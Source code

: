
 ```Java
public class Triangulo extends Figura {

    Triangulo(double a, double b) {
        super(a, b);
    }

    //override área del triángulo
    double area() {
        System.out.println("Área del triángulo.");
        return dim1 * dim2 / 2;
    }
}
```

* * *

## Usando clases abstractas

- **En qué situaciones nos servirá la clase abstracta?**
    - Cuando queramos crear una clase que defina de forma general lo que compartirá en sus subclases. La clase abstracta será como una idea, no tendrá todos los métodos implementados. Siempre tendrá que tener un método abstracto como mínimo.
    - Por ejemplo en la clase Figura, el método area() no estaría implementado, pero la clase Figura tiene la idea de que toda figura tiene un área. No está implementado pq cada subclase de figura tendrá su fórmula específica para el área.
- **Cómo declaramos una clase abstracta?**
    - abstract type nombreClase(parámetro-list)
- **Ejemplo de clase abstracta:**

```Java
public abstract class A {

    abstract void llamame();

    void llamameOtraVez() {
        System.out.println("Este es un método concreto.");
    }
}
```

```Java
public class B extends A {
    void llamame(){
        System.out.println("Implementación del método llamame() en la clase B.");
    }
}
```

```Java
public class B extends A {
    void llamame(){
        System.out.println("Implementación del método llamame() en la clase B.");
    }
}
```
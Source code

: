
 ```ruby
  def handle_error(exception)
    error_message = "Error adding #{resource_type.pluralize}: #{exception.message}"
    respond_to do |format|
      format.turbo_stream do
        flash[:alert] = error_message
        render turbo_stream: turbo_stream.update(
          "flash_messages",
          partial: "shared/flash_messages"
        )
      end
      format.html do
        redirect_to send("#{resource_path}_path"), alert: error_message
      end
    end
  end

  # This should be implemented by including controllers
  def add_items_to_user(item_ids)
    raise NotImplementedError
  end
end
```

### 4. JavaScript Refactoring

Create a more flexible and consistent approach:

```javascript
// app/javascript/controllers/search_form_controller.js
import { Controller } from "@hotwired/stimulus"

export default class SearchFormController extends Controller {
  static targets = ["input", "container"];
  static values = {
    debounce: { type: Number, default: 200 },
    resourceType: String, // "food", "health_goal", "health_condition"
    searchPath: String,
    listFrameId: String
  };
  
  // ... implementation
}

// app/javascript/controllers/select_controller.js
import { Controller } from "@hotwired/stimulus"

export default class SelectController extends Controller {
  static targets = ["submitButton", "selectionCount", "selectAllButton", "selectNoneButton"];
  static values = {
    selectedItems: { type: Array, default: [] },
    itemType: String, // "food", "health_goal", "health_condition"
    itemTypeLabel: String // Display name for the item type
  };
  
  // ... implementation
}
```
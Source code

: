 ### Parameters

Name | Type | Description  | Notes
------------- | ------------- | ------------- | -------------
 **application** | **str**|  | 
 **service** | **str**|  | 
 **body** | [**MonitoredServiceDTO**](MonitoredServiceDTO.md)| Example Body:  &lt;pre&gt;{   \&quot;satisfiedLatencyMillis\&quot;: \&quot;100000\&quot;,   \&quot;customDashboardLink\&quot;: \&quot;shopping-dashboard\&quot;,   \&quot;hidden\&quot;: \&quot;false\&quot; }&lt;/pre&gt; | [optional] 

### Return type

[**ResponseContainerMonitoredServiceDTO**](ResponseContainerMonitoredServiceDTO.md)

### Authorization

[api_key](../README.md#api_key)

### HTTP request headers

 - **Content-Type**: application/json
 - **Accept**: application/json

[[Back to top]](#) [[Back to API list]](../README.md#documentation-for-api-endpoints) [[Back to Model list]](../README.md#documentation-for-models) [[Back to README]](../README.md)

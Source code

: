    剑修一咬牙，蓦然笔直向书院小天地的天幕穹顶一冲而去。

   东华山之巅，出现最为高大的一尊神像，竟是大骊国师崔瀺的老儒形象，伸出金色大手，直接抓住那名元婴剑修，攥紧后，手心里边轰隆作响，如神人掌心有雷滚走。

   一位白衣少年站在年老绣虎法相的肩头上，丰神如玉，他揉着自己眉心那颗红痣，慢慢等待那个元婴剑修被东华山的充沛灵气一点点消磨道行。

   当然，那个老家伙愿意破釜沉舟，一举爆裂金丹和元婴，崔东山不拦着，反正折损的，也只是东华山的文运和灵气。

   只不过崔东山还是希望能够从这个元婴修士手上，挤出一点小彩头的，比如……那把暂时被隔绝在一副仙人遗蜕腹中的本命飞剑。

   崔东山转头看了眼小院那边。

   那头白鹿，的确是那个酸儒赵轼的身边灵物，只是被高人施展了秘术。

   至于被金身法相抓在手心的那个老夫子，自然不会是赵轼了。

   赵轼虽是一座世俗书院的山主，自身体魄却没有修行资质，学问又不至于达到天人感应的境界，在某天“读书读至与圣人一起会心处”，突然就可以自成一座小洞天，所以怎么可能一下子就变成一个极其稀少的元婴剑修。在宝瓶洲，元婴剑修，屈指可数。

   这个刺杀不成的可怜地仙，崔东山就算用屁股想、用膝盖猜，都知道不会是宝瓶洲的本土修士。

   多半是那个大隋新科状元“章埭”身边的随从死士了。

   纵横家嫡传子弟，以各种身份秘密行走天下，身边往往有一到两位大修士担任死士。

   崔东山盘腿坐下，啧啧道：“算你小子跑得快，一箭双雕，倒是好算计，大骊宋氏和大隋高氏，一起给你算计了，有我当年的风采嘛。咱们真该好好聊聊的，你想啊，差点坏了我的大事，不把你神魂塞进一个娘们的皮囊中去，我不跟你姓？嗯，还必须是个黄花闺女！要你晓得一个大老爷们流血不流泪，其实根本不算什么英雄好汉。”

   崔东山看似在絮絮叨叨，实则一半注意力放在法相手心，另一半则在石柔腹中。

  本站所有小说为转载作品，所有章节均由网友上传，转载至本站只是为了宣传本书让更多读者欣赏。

— What you need to do —
Show the lines of the records that include the string "json".

— Written answer —
 - **Content-Type**: application/json
 - **Accept**: application/json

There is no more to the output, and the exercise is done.